Interesting thought. The discharge of fire you mention, is that an inner or outer action? Or not an action? Or an inner process needed in order not to burn the things you love? Or..?
In the present, yes, definitely I have a hunger for fire, inner fire (I was too scared to even light a match until late childhood), but there are also no "takers" or "fire dischargers" around in my present life. At first I don't think it was as much misplaced identity as a choice of identity. A loving but unwise (for the preservation of self, but that was not seen as important at the time the choice was made) willingness to sometimes sit in front of the sword, and sometimes, literally or figuratively, go to bed with the sword wielder, hoping for a connection and an exchange of energies. It didn't always end badly - at least once it led to the love story of a century, beneficial for both. However, after a while it does turn into a habitual misplacement of... something, a lack of fiery energy, whether deliberately turned down, or put out by another fire. Fire does extinguish fire... It's also a great cleanser, of course. Once you've been burnt to a crisp you're kind of free to start over from scratch. Not completely scratch - fire also enhances memory. It hurts so badly that you don't forget it just because you happen to die.
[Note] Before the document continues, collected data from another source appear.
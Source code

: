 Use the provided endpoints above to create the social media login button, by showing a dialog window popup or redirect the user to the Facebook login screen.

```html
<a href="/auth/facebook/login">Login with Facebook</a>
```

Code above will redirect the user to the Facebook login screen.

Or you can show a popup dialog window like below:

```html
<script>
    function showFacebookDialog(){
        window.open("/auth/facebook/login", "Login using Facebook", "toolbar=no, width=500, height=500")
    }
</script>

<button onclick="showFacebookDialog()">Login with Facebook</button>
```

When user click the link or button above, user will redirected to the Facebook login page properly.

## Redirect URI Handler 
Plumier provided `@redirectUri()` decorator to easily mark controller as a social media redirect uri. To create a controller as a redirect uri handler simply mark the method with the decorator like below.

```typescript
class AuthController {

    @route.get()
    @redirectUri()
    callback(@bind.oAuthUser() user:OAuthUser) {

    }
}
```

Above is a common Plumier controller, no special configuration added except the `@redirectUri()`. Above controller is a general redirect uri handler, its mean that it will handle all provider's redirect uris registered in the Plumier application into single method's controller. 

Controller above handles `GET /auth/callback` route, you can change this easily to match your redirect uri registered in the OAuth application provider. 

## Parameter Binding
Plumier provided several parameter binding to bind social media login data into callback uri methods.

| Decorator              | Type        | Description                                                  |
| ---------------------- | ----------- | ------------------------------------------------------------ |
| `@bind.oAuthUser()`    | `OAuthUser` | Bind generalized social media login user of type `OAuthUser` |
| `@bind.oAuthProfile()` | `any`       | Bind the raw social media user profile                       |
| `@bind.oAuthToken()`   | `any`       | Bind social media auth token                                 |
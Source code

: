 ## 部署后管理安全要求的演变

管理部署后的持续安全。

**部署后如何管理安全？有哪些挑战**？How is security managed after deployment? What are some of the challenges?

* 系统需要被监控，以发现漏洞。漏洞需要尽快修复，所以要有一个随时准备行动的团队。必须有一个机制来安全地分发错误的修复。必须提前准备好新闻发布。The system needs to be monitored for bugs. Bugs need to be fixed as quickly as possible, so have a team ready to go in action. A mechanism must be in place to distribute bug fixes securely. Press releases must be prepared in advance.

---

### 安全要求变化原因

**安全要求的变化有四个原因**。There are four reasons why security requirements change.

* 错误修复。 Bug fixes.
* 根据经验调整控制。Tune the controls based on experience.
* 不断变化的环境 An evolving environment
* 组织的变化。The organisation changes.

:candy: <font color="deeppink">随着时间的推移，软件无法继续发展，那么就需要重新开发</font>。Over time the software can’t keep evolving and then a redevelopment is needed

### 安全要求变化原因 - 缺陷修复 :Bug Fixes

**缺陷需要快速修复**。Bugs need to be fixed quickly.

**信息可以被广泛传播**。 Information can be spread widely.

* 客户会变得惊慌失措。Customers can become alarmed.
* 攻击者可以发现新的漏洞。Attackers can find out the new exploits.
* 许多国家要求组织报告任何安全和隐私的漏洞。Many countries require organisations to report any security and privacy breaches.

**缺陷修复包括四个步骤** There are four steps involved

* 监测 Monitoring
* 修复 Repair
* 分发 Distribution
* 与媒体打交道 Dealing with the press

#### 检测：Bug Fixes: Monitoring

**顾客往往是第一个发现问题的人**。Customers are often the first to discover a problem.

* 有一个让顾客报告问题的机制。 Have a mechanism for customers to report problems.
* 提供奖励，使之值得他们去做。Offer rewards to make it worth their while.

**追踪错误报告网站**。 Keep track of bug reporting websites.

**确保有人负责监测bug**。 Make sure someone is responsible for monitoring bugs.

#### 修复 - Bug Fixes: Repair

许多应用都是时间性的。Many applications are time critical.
I enjoyed your description above. Having often played the role of the one in need of discharge, alas, I can report that enduring feelings of deep fulfillment are no more likely to be attained from following that particular path. My feeling is that refinement of emotion is the key there, along with refinement of identity: "where is the beauty I crave truly located?"
(01-18-2011, 11:27 AM)AppleSeed Wrote: Back to the inner fire: inspired by this thread I've experimented a little, and just like Shemaya I felt it shooting up my spine. It spread through my upper body and made me feel physically warm, and very happy. It's like reconnecting with an old friend who has been away for a very long time. Of course I don't know if this is just one flame, or an actual taste of "the" fire. Coincidentally I have also recently stated using a "rapid breath of fire" in my yoga practice, and found it beneficial.
Thankee
Glad that was positive. Unlike you & Shemaya I felt no spinal association. But, like her, I did note a strong sense of how the two--Fire & Love--were very distinct and did not mix together. Maybe that's a good thing? I had some interesting thought about that then...which evades me now. Maybe it will return later, somewhere along the spiral pathway?